Edward Donner's website serves as a platform for sharing his interests in coding, large language models (LLMs), and electronic music. He is the co-founder and CTO of Nebula.io, focused on utilizing AI for talent discovery and management. The site features a section titled "Outsmart," where users can engage in competitions between LLMs, testing their skills in diplomacy and strategy.

## Recent Posts
- **August 6, 2024**: Discusses the "Outsmart LLM Arena," a platform for competitive LLM interactions.
- **June 26, 2024**: Offers insights on "Choosing the Right LLM," providing a toolkit and resources.
- **February 7, 2024**: Explores the topic of "Fine-tuning an LLM on your texts," simulating personal input.
- **January 31, 2024**: Continues the discussion on fine-tuning LLMs, specifically focusing on QLoRA. 

Overall, the website combines personal interests, professional insights, and educational resources surrounding AI and LLMs.

In [17]:
display_summary("https://cnn.com")

# CNN News Summary

CNN provides comprehensive coverage of breaking news across various categories including US and world news, politics, business, health, entertainment, sports, and more. 

### Key Highlights:
- **Hurricane Milton:** Over a dozen fatalities reported, and millions are without power in Florida. Cleanup efforts are ongoing as the storm's aftermath reveals significant destruction.
- **Israel-Hamas Conflict:** The US urges Israel to protect civilians following deadly strikes in Beirut. A UN inquiry accused Israel of "extermination" through attacks on Gaza's healthcare system.
- **Nobel Peace Prize:** Survivors of Hiroshima and Nagasaki were awarded the Nobel Peace Prize for their advocacy.
- **Celebrity News:** Notable stories include Rafael Nadal announcing his retirement and Al Pacino celebrating fatherhood at 84.
- **Economic Updates:** US mortgage rates surged for the second straight week, with ongoing discussions about economic concerns ahead of the upcoming elections.

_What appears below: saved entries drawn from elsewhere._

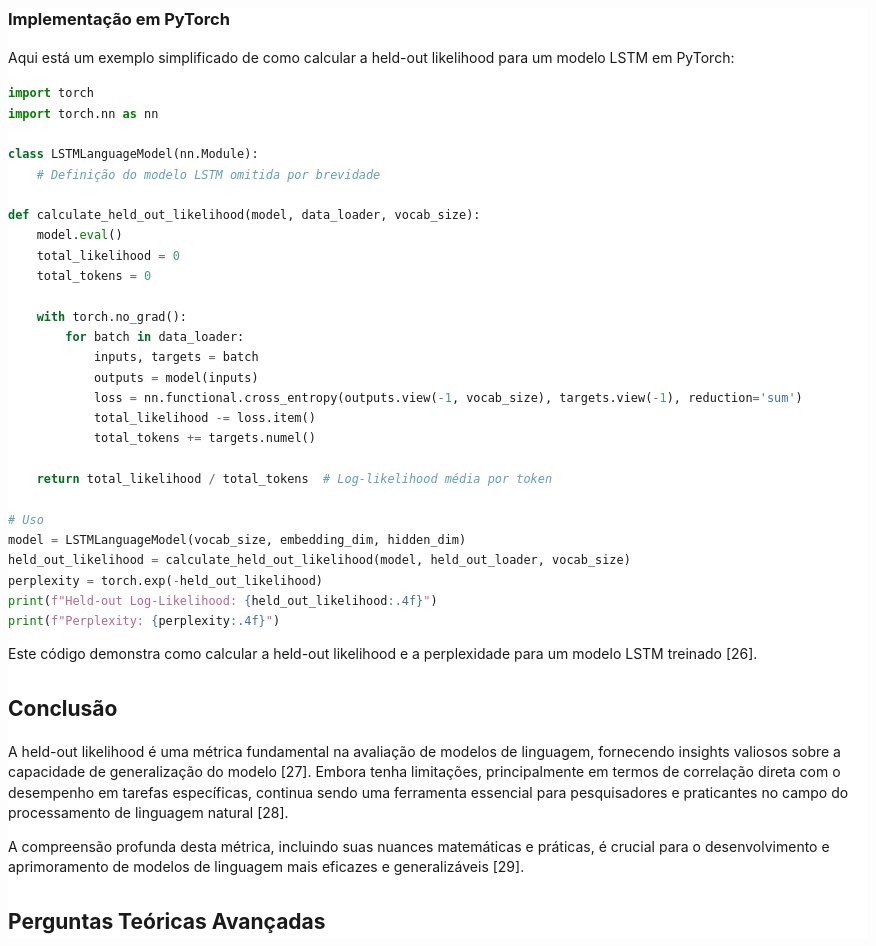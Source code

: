 ### Implementação em PyTorch

Aqui está um exemplo simplificado de como calcular a held-out likelihood para um modelo LSTM em PyTorch:

```python
import torch
import torch.nn as nn

class LSTMLanguageModel(nn.Module):
    # Definição do modelo LSTM omitida por brevidade

def calculate_held_out_likelihood(model, data_loader, vocab_size):
    model.eval()
    total_likelihood = 0
    total_tokens = 0
    
    with torch.no_grad():
        for batch in data_loader:
            inputs, targets = batch
            outputs = model(inputs)
            loss = nn.functional.cross_entropy(outputs.view(-1, vocab_size), targets.view(-1), reduction='sum')
            total_likelihood -= loss.item()
            total_tokens += targets.numel()
    
    return total_likelihood / total_tokens  # Log-likelihood média por token

# Uso
model = LSTMLanguageModel(vocab_size, embedding_dim, hidden_dim)
held_out_likelihood = calculate_held_out_likelihood(model, held_out_loader, vocab_size)
perplexity = torch.exp(-held_out_likelihood)
print(f"Held-out Log-Likelihood: {held_out_likelihood:.4f}")
print(f"Perplexity: {perplexity:.4f}")
```

Este código demonstra como calcular a held-out likelihood e a perplexidade para um modelo LSTM treinado [26].

## Conclusão

A held-out likelihood é uma métrica fundamental na avaliação de modelos de linguagem, fornecendo insights valiosos sobre a capacidade de generalização do modelo [27]. Embora tenha limitações, principalmente em termos de correlação direta com o desempenho em tarefas específicas, continua sendo uma ferramenta essencial para pesquisadores e praticantes no campo do processamento de linguagem natural [28].

A compreensão profunda desta métrica, incluindo suas nuances matemáticas e práticas, é crucial para o desenvolvimento e aprimoramento de modelos de linguagem mais eficazes e generalizáveis [29].

## Perguntas Teóricas Avançadas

CNN offers a wealth of video content, live updates, and analyses across its various news segments, making it a crucial resource for staying informed on current events.

In [18]:
display_summary("https://anthropic.com")

# Summary of Anthropic Website

Anthropic is an AI safety and research company based in San Francisco, focused on developing reliable and beneficial AI systems. Their latest offering is **Claude 3.5 Sonnet**, touted as the most intelligent AI model available as of June 21, 2024. The company emphasizes AI safety and has a diverse team with expertise in machine learning, physics, policy, and product development.

## News and Announcements
- **Claude 3.5 Sonnet Release**: Announced on June 21, 2024.
- **Research on AI Safety**: Recent research outputs include:
  - **Constitutional AI: Harmlessness from AI Feedback** (Dec 15, 2022)
  - **Core Views on AI Safety** (Mar 8, 2023)

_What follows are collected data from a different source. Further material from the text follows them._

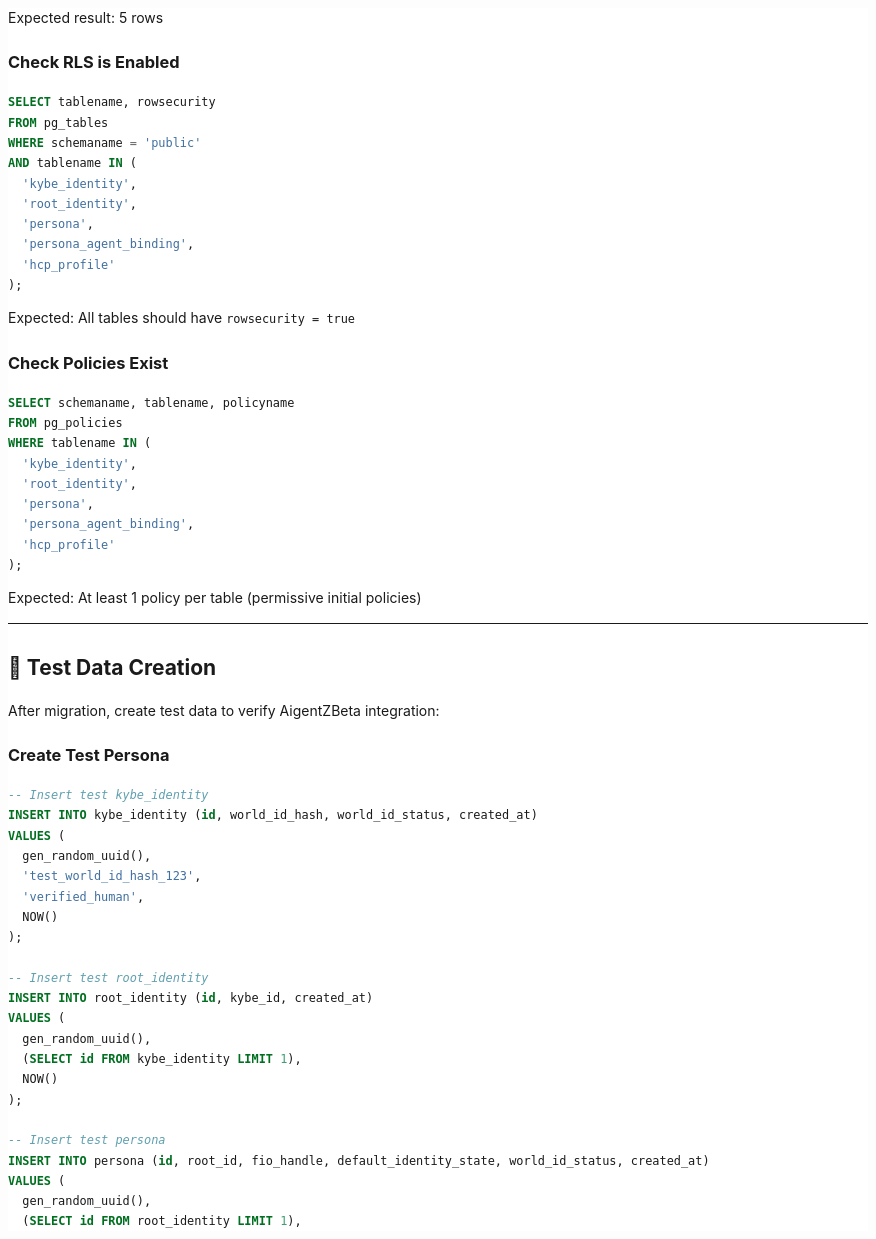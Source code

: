 Expected result: 5 rows

### **Check RLS is Enabled**

```sql
SELECT tablename, rowsecurity 
FROM pg_tables 
WHERE schemaname = 'public' 
AND tablename IN (
  'kybe_identity',
  'root_identity',
  'persona', 
  'persona_agent_binding',
  'hcp_profile'
);
```

Expected: All tables should have `rowsecurity = true`

### **Check Policies Exist**

```sql
SELECT schemaname, tablename, policyname 
FROM pg_policies 
WHERE tablename IN (
  'kybe_identity',
  'root_identity',
  'persona',
  'persona_agent_binding', 
  'hcp_profile'
);
```

Expected: At least 1 policy per table (permissive initial policies)

---

## 🧪 Test Data Creation

After migration, create test data to verify AigentZBeta integration:

### **Create Test Persona**

```sql
-- Insert test kybe_identity
INSERT INTO kybe_identity (id, world_id_hash, world_id_status, created_at)
VALUES (
  gen_random_uuid(),
  'test_world_id_hash_123',
  'verified_human',
  NOW()
);

-- Insert test root_identity
INSERT INTO root_identity (id, kybe_id, created_at)
VALUES (
  gen_random_uuid(),
  (SELECT id FROM kybe_identity LIMIT 1),
  NOW()
);

-- Insert test persona
INSERT INTO persona (id, root_id, fio_handle, default_identity_state, world_id_status, created_at)
VALUES (
  gen_random_uuid(),
  (SELECT id FROM root_identity LIMIT 1),
```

The website invites users to engage with Claude via an API to drive efficiency and innovation.

### Business Applications

This exercise was about calling the API of a Frontier Model (a leading model at the frontier of AI). 

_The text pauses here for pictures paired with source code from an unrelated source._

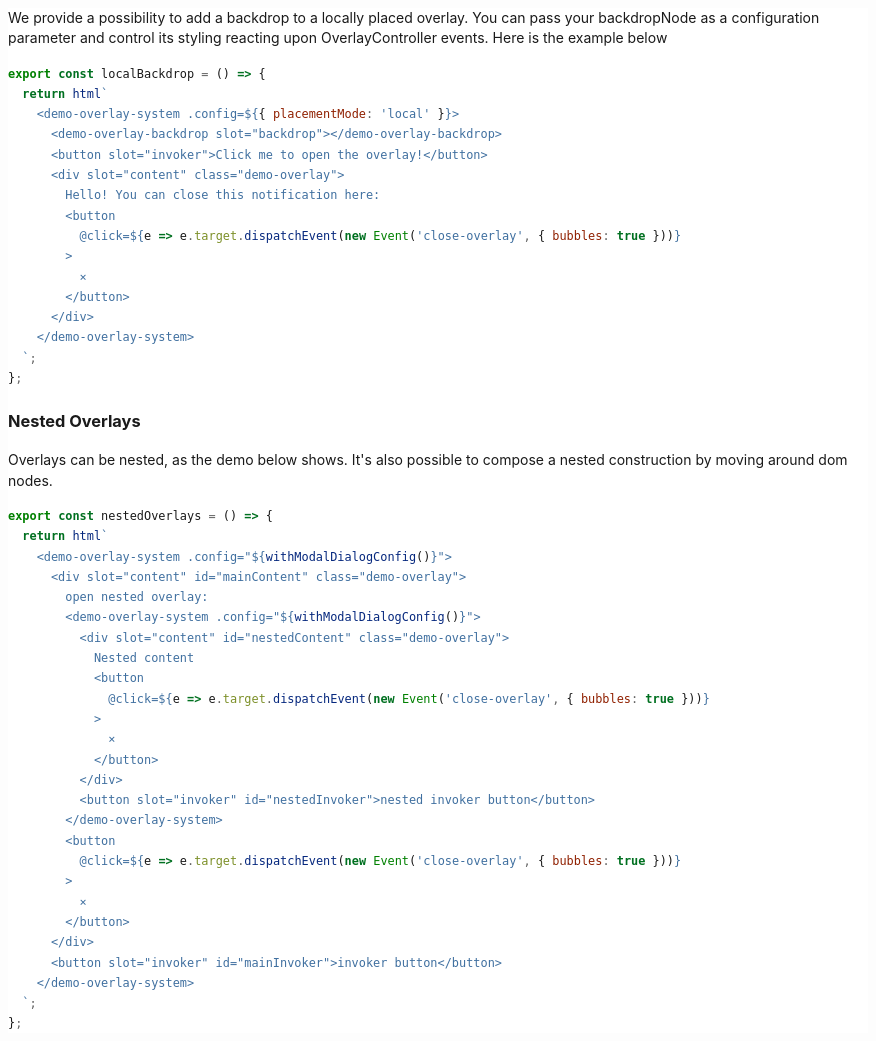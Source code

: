 We provide a possibility to add a backdrop to a locally placed overlay.
You can pass your backdropNode as a configuration parameter and control its styling reacting upon OverlayController events.
Here is the example below

```js preview-story
export const localBackdrop = () => {
  return html`
    <demo-overlay-system .config=${{ placementMode: 'local' }}>
      <demo-overlay-backdrop slot="backdrop"></demo-overlay-backdrop>
      <button slot="invoker">Click me to open the overlay!</button>
      <div slot="content" class="demo-overlay">
        Hello! You can close this notification here:
        <button
          @click=${e => e.target.dispatchEvent(new Event('close-overlay', { bubbles: true }))}
        >
          ⨯
        </button>
      </div>
    </demo-overlay-system>
  `;
};
```

### Nested Overlays

Overlays can be nested, as the demo below shows.
It's also possible to compose a nested construction by moving around dom nodes.

```js preview-story
export const nestedOverlays = () => {
  return html`
    <demo-overlay-system .config="${withModalDialogConfig()}">
      <div slot="content" id="mainContent" class="demo-overlay">
        open nested overlay:
        <demo-overlay-system .config="${withModalDialogConfig()}">
          <div slot="content" id="nestedContent" class="demo-overlay">
            Nested content
            <button
              @click=${e => e.target.dispatchEvent(new Event('close-overlay', { bubbles: true }))}
            >
              ⨯
            </button>
          </div>
          <button slot="invoker" id="nestedInvoker">nested invoker button</button>
        </demo-overlay-system>
        <button
          @click=${e => e.target.dispatchEvent(new Event('close-overlay', { bubbles: true }))}
        >
          ⨯
        </button>
      </div>
      <button slot="invoker" id="mainInvoker">invoker button</button>
    </demo-overlay-system>
  `;
};
```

We've applied this to Summarization - a classic Gen AI use case to make a summary. This can be used for summarizing the news, summarizing financial performance or summarizing a resume in a cover letter.

Using our Summarization functionality on Websites that are using Javascript to build their HTML structure (like https://openai.com) won't return satisfactory results. A workaround might be using the Selenium framework which runs a browser behind the scenes and renders the page for you.

In [20]:
display_summary("https://openai.com")

It appears that the website does not have a title or identifiable content beyond instructions related to browser settings. Specifically, it instructs users to enable JavaScript and Cookies to view the page properly. 

### Summary
- **Website Content**: The website lacks substantial information and primarily consists of instructions.
- **Instructions**: Users are advised to turn on JavaScript and Cookies, then reload the page for full functionality.

There are no news or announcements to summarize.